Ruído branco
Uma semana depois do meu regresso à cidade, Nora veio me fazer uma visita de boas vindas. Tocou a campainha, abri a porta do apartamento e lá estava ela, gordinha e simpática como sempre, um pequeno embrulho de presente nas mãos.
- Nora! Se me avisasse que viria... - comentei, antes de beijá-la em ambas as faces.
- Você teria fugido, imagino - riu-se ela.
- Jamais! Mas vamos, entre... e não repare a bagunça.
Ela entrou, olhou ao redor na sala, como que para verificar o que havia mudado de dez anos para cá, e depois sentou-se no sofá. Sentei-me ao lado dela, que me entregou o embrulho.
- Um presente para você - disse em tom solene.
Abri a embalagem. Dentro, uma caixinha de papelão, e nesta um objeto preto, cúbico, de cerca de 10 cm³ de aresta, vários furos minúsculos em um dos lados, um fio e um plugue pendendo do lado oposto.
- O que é? - Indaguei.
- Algo para ajudar você a dormir...
- Como adivinhou que eu estava com dificuldades para dormir? - Indaguei, surpreso.
- Eu também fiz a mesma viagem de retorno que você, lembra? Há um ano.
Sim, eu me lembrava. E fora o exemplo de Nora que me fizera tomar a iniciativa de pegar o caminho de volta.
- Como funciona?
- É muito simples, basta ligar na tomada. Dentro, há uma ventoinha. O ar é soprado por esses furos e provoca um som relaxante... ruído branco.
- Ruído branco?
- Por analogia à cor branca, que é a soma de todas as cores. O ruído branco é uma soma aleatória de todos os sons possíveis. O que você vai ouvir é um chiado, como o de uma rádio fora do ar...
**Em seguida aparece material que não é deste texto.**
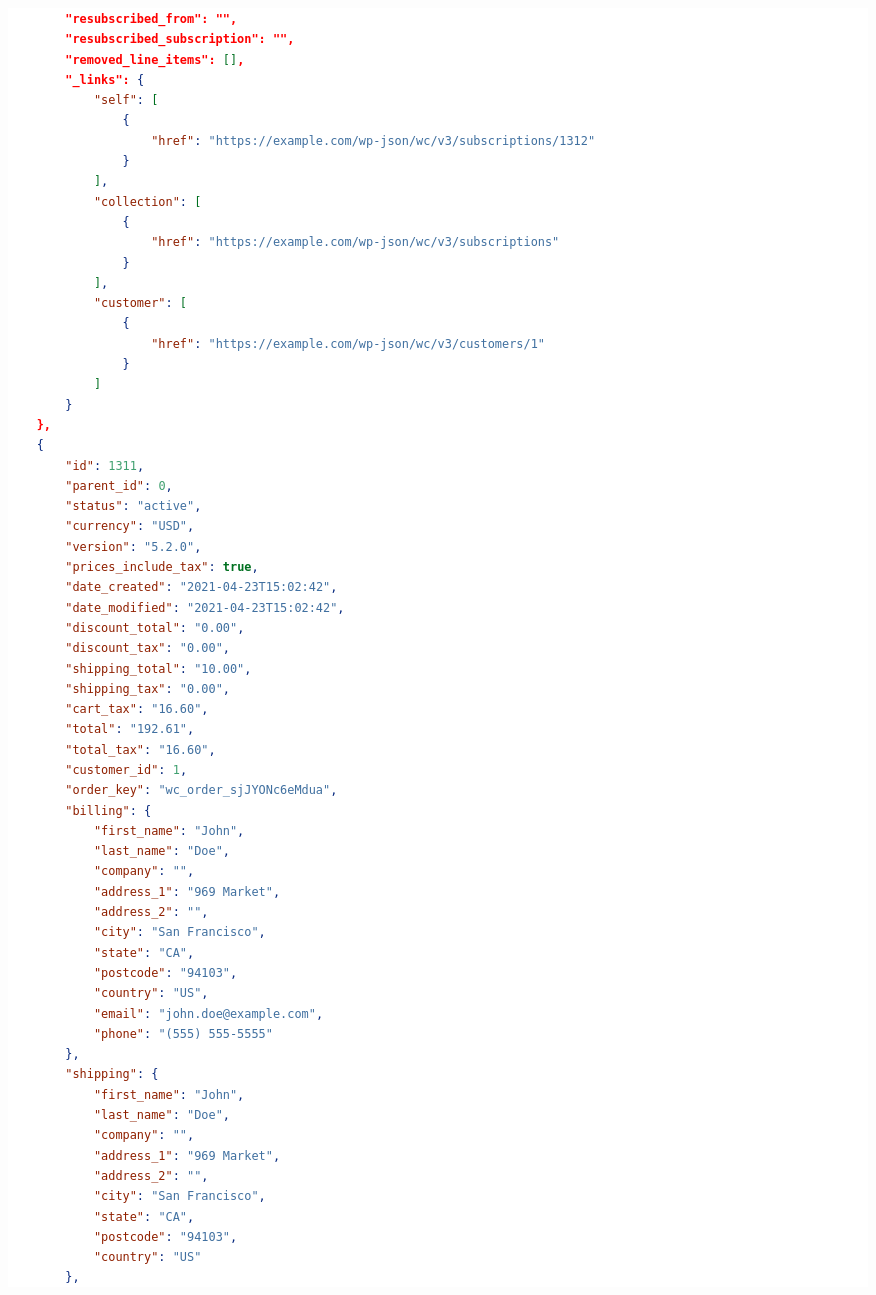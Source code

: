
 ```json
        "resubscribed_from": "",
        "resubscribed_subscription": "",
        "removed_line_items": [],
        "_links": {
            "self": [
                {
                    "href": "https://example.com/wp-json/wc/v3/subscriptions/1312"
                }
            ],
            "collection": [
                {
                    "href": "https://example.com/wp-json/wc/v3/subscriptions"
                }
            ],
            "customer": [
                {
                    "href": "https://example.com/wp-json/wc/v3/customers/1"
                }
            ]
        }
    },
    {
        "id": 1311,
        "parent_id": 0,
        "status": "active",
        "currency": "USD",
        "version": "5.2.0",
        "prices_include_tax": true,
        "date_created": "2021-04-23T15:02:42",
        "date_modified": "2021-04-23T15:02:42",
        "discount_total": "0.00",
        "discount_tax": "0.00",
        "shipping_total": "10.00",
        "shipping_tax": "0.00",
        "cart_tax": "16.60",
        "total": "192.61",
        "total_tax": "16.60",
        "customer_id": 1,
        "order_key": "wc_order_sjJYONc6eMdua",
        "billing": {
            "first_name": "John",
            "last_name": "Doe",
            "company": "",
            "address_1": "969 Market",
            "address_2": "",
            "city": "San Francisco",
            "state": "CA",
            "postcode": "94103",
            "country": "US",
            "email": "john.doe@example.com",
            "phone": "(555) 555-5555"
        },
        "shipping": {
            "first_name": "John",
            "last_name": "Doe",
            "company": "",
            "address_1": "969 Market",
            "address_2": "",
            "city": "San Francisco",
            "state": "CA",
            "postcode": "94103",
            "country": "US"
        },
```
- E isso é relaxante? - Questionei.
- Você precisa experimentar por si mesmo. Comigo, funcionou - ela afirmou em tom confiante.
- Não custa experimentar - declarei.
E pus o aparelho na mesinha ao lado do sofá.
* * *
Noite.
Deitado em minha cama, virava-me de um lado para o outro, sem conseguir relaxar o suficiente para dormir. Fazia calor, e pela janela aberta, mesmo ali, no terceiro andar do prédio, chegavam nítidos os ruídos da rua lá embaixo: trânsito, motores, gente falando alto, música dispersa. Decidi que iria dar uma chance ao gerador de ruído branco de Nora. Liguei-o na tomada.
A princípio, o ruído da ventoinha. E depois, o barulho da cidade foi se convertendo num chiado, num som de chuva ou de ondas batendo de leve contra a areia. Finalmente, silêncio. Todos os sons do mundo pareciam ter sido suprimidos.
"Isto", pensei eu, "deve ser como o silêncio dos espaços infinitos".
E finalmente, depois de muito tempo, consegui adormecer em paz.